Expliquez-nous quel a été votre parcours au sein de la communauté juive de Bruxelles ?
Emmanuelle Einhorn J’ai suivi ma scolarité primaire à l’école Beth Aviv, en y rencontrant Annie Szwertag, une professeure fantastique qui m’a fait prendre conscience de l’importance de la transmission du judaïsme. J’ai fait ma bat-mitzva avec le rabbin Dahan qui m’a énormément appris sur le plan philosophique notamment. Je lui dois mon rapport actuel au Shabbat, avec ses interrogations sur le sens des choses. J’ai fréquenté l’Hashomer Hatzaïr également comme mouvement de jeunesse. Après avoir baigné dans ce qui constituait mes racines, mes parents ont souhaité que je fasse mes secondaires au Lycée Dachsbeck, une école de la ville, neutre, qui a réussi le pari de la mixité et de l’égalité des chances. J’avais personnellement besoin de découvrir le monde et cela m’a donné l’accès aux autres cultures de façon naturelle. Ce n’est que plus tard, avec mes propres enfants, que je suis retournée dans la communauté juive. Ils sont allés à la crèche Nitzanim-Rachel Kemp et ma fille a fait cette année sa bat-mitzva au CCLJ. C’est reparti pour un tour !
Votre identité juive a, dites-vous, toujours été au centre d’un questionnement personnel ?
E.E. Je suis issue d’un couple mixte, de père juif et de mère non juive, d’une famille paternelle plutôt réfractaire à la religion. Très jeune, j’ai été considérée par d’autres enfants comme n’étant pas juive, et cette réflexion s’est logiquement creusée à l’adolescence.

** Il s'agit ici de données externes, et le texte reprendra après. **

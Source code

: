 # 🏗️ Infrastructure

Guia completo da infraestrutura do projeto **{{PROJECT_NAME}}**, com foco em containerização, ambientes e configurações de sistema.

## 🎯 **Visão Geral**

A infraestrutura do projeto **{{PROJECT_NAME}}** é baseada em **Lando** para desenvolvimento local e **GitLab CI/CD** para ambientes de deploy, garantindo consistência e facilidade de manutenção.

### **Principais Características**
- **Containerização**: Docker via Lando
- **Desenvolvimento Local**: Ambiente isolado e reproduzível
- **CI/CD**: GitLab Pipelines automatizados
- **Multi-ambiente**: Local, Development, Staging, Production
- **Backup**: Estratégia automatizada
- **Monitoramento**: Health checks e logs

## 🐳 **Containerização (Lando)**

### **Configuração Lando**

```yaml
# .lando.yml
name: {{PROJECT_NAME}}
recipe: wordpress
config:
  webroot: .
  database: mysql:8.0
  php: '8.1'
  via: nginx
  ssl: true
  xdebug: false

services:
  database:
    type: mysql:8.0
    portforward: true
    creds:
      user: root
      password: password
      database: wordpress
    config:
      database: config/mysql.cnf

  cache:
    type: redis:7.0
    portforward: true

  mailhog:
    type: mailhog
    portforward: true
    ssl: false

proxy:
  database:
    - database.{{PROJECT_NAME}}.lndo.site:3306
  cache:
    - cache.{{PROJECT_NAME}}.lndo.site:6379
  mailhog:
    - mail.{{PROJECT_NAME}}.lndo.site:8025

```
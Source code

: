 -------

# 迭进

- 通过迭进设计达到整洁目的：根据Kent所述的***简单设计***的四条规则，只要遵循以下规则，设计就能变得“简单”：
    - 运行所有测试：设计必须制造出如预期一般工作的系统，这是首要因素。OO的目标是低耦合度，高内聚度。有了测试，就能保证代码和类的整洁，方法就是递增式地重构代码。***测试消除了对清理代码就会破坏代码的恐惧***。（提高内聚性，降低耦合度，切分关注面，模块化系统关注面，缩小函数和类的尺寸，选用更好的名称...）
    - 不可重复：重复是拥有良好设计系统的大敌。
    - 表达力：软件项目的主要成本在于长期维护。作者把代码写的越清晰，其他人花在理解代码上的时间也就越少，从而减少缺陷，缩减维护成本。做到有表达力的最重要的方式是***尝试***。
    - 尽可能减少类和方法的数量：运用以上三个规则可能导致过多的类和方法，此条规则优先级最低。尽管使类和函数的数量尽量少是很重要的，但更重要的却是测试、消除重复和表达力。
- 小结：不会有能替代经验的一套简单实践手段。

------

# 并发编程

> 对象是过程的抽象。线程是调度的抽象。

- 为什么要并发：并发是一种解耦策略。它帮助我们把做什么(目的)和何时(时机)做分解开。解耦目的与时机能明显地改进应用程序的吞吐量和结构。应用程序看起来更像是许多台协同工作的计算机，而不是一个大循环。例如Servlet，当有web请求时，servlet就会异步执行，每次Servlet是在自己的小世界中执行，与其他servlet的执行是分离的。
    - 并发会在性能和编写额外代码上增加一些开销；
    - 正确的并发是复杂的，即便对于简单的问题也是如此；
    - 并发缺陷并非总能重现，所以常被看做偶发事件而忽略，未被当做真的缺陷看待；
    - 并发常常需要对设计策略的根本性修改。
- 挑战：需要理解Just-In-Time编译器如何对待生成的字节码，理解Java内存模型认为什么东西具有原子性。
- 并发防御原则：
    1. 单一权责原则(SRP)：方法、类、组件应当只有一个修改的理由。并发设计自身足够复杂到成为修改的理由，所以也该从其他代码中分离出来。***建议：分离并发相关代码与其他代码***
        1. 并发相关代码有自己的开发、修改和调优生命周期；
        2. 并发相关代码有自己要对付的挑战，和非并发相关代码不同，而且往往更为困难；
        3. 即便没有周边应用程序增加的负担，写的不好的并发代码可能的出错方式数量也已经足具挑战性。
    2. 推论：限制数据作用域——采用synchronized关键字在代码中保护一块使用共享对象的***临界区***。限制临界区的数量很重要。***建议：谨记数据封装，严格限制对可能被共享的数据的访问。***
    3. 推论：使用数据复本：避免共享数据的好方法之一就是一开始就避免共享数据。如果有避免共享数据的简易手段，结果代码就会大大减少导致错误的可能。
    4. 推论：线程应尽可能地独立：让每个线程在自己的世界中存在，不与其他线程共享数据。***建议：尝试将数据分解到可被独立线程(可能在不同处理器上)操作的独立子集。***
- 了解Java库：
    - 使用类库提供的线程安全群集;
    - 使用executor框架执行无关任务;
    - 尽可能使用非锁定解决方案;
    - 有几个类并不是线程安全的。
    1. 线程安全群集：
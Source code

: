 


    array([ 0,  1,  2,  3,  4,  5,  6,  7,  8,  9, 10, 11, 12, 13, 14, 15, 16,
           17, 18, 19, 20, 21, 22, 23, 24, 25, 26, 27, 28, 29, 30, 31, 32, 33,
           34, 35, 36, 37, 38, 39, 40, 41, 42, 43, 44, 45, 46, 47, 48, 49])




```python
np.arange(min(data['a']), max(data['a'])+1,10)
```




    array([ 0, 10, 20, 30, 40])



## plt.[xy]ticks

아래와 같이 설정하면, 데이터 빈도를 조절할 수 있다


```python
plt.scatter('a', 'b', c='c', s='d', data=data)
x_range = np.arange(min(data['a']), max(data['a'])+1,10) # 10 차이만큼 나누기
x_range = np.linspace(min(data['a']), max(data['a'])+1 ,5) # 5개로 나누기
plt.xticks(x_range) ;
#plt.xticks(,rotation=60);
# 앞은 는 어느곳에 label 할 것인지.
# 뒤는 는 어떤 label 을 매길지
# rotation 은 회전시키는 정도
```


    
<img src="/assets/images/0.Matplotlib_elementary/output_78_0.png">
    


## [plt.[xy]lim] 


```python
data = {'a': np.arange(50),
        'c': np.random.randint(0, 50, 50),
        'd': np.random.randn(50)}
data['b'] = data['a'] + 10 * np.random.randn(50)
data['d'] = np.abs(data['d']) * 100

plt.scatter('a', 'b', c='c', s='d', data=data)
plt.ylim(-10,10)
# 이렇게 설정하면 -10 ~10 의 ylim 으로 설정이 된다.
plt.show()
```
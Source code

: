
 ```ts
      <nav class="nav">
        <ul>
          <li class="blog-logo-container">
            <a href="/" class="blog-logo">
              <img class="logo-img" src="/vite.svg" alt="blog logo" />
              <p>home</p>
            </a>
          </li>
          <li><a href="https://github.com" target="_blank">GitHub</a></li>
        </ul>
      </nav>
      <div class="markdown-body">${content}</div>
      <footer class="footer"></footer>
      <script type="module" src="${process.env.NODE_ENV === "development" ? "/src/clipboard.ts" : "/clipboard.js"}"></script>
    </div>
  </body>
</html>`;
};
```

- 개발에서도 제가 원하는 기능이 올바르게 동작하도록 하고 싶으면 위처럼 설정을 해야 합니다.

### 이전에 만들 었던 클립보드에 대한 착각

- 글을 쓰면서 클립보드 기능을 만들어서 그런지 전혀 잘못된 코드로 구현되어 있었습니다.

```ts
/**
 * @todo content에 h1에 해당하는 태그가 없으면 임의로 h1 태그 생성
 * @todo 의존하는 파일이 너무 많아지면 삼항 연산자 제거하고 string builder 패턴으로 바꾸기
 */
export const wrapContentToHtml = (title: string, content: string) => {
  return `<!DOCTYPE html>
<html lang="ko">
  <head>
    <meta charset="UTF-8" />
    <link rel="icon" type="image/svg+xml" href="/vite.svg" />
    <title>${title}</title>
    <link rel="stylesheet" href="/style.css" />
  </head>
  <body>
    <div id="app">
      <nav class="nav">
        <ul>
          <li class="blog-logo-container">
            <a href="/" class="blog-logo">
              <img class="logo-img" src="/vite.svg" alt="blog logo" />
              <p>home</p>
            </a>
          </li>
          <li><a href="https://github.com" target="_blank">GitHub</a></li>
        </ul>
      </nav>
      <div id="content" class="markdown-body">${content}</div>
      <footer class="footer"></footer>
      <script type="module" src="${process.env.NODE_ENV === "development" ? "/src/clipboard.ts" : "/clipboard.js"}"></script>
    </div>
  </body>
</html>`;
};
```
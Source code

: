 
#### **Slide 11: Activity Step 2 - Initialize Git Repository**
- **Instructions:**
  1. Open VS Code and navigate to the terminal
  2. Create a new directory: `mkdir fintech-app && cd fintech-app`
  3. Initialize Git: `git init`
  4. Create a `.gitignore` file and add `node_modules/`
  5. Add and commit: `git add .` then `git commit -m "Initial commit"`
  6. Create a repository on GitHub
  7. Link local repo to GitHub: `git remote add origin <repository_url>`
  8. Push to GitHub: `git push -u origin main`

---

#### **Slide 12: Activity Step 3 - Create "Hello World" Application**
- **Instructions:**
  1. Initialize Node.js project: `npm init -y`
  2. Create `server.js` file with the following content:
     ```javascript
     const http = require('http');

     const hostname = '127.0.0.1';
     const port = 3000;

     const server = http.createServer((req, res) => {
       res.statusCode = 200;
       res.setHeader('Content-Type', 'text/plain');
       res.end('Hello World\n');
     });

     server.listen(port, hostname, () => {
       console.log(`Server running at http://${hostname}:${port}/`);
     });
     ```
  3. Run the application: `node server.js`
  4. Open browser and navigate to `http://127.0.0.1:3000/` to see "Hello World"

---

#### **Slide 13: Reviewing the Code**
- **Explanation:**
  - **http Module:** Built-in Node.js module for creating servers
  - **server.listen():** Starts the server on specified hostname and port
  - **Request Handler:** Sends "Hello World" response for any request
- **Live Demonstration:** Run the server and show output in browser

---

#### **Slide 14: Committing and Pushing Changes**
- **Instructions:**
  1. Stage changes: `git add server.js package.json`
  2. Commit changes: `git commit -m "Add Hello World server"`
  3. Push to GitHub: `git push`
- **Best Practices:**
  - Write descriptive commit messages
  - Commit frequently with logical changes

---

Qu’est-ce finalement qu’être juif, quand on n’est pas croyante, pas pratiquante et pas très communautaire ? Mon père, libre-penseur, proche des idéaux du CCLJ, m’a transmis un judaïsme plutôt défini par le sionisme et le lien avec Israël, la transmission de la mémoire de la Shoah et la lutte contre l’antisémitisme. Dans le cadre d’un master en Histoire de l’art et d’archéologie à l’ULB, j’ai eu la chance de suivre les cours de philo de Jacques Sojcher et j’ai découvert Levinas et surtout Edmond Jabès. Quand j’ai vu que mon grand-père possédait justement Le livre des questions dans sa bibliothèque, ça a été un déclic. J’ai compris que ma filiation au judaïsme relevait de la question du sens, de la transmission du Livre. Toutes ces questions qui m’habitaient depuis l’enfance, c’était peut-être cela l’essence du judaïsme.
Vous venez d’une famille d’entrepreneurs qui vous a élevée avec cette volonté d’être votre propre patron, qu’importe le domaine ?
E.E. Effectivement. En sortant de l’université, je ne savais pas ce que je voulais faire, mais je savais que je voulais être indépendante ! J’ai commencé un peu par hasard avec l’achat et la revente de vieux papiers, d’archives, grâce à un ami de la famille numismate, devenu mon mentor, qui m’a formée sur le contenu. J’achetais d’abord sans trop d’ambition, mais j’ai vite compris le potentiel de cette activité. Je me suis spécialisée dans le design historique du 20e siècle, de l’entre-deux-guerres et de l’après-guerre. J’ai ouvert un point de vente et un site 20emesiecle.be, avant de compléter ma formation à Solvay Entrepreneurs pour avoir les acquis en business. Très tributaires des marchés, on a décidé avec mon mari de fermer le point de vente pour se concentrer sur le site. Depuis trois ans, je travaille par ailleurs chez BECI qui fédère la Chambre de Commerce et l’Union des entreprises, comme responsable du département Starters, engagée notamment sur les questions de diversité.
Comment êtes-vous arrivée au CCLJ et dans quel état d’esprit prenez-vous ces nouvelles fonctions à la direction générale ?
E.E. Continuer ou non dans le secteur marchand était une question que je m’étais déjà posée, et quand Benjamin Beeckmans, le nouveau président, m’a parlé de ce poste, cela m’est apparu comme une évidence par rapport à mon judaïsme. J’ai cette curiosité, cette soif d’apprendre. On sait les combats qui nous attendent vu l’importance du CCLJ dans et en dehors de la communauté, et c’est peut-être le bon moment pour moi de pouvoir y apporter quelque chose. C’est peut-être aussi un bon moment pour le CCLJ. On est à 60 ans, et on a dit jusque 120, n’est-ce pas ? Il est important de se renouveler au vu des changements sociétaux, en gardant bien sûr ce qui a animé le CCLJ toutes ces années. Je ne suis pas là pour changer le monde, mais pour le faire avancer comme je peux, pour refédérer le CCLJ autour de son ADN de base et trouver notamment du liant entre tous ceux qui font le CCLJ d’aujourd’hui.